About the Author:
Michael Lavigne was born in Newark, New Jersey. He began seriously writing fiction only at midlife and was a participant of the Squaw Valley Community of Writers. Not Me is his first novel, and he is currently working on his second, set in Moscow, where he once lived. He lives in San Francisco with his wife, Gayle.
Excerpt. © Reprinted by permission. All rights reserved.:
Chapter 1
The last person in the world I wanted to know about was my father. I did not want to know if he had lovers. I did not want to know if he took diuretics. I certainly did not want to know if he liked to masturbate, or if, even occasionally, he fantasized about teenage boys. It was of absolutely no interest to me if he cheated at bridge, or if his secret ambition was to become a ballet dancer, or if he had an obsession with women’s shoes, or if he washed his body with lemon, or if he hit my mother (especially, God forbid, if she liked it). So when I was presented with twenty-four volumes of journals, each bound with a rubber band so old it was as brittle as the leather cover it held together, and was told, “These are your father’s, take them,” I was less than enthusiastic. Especially since it was my father who gave them to me.
“These are your father’s,” he said, “take them.”
“Dad,” I said, “you are my father.”
He looked at me quizzically. His eyes were like aspic. Cloudy. Beneath which something obscure, unappetizing.

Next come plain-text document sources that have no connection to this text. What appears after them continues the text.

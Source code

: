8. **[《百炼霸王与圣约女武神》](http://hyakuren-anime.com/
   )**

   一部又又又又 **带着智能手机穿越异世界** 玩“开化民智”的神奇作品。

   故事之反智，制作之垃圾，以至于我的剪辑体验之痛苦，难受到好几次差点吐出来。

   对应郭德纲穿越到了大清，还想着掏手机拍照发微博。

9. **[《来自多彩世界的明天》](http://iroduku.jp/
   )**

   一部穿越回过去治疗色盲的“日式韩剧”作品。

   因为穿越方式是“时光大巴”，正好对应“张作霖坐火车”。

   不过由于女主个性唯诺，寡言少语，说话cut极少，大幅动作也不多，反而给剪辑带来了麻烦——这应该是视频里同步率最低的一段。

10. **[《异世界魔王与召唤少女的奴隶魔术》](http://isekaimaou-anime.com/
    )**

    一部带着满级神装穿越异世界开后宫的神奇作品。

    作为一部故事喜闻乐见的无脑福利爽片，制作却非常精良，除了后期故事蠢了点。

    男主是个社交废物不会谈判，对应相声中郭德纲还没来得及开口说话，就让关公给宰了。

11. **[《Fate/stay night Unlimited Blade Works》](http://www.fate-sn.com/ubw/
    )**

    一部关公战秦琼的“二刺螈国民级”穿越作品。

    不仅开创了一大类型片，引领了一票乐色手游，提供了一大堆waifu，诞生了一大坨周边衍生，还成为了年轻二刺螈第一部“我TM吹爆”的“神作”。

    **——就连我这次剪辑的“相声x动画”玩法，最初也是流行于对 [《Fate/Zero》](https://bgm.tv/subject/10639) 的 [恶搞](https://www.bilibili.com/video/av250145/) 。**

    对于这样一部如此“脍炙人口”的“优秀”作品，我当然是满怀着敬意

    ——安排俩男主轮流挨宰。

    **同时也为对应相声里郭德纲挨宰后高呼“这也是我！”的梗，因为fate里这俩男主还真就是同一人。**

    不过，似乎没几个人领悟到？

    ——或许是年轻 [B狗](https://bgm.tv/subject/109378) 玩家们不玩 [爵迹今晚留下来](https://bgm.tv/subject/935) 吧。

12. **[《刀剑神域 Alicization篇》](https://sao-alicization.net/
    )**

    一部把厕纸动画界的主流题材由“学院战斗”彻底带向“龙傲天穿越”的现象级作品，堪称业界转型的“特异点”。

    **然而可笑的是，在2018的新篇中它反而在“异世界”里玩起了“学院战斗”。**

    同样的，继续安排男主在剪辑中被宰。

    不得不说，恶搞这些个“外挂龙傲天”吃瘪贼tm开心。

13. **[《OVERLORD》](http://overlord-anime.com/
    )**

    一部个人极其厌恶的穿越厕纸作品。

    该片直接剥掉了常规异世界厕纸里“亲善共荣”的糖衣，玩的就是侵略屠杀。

“Where’s Karen?” he asked.
“Karen is dead,” I reminded him.
“That’s not true,” he said. “She was just here. I was speaking to her. Take these.”
With his feet, he pushed the box of journals toward my chair.
“All right,” I said, “I’ll take them. But I won’t read them.”
Then he turned away, and looked out the window.
“I’m waiting for Frau Hellman,” he said.
“Okay, Dad,” I said. I had no idea who Frau Hellman was. Maybe someone from his childhood, or maybe his name for the lady who washed him.
After a little while I realized he had forgotten I was in the room. The space between us seemed to grow as if I were standing on a dock, and he were sailing away on the Queen Mary. I say the Queen Mary because he once actually did sail away on her, and I really was left behind, waving. Still, it was unthinkable that I would have a troubled relationship with my father. If I was not the perfect son, he was certainly the perfect father.
I reminded myself of that as I sat there looking at him drooling, his head lolling back like a toddler’s asleep in his car seat.
“He’s doing just great, isn’t he?” the station nurse said. “We just love him!”
I held out the box to her. “Where did he get these? They weren’t in his room before.”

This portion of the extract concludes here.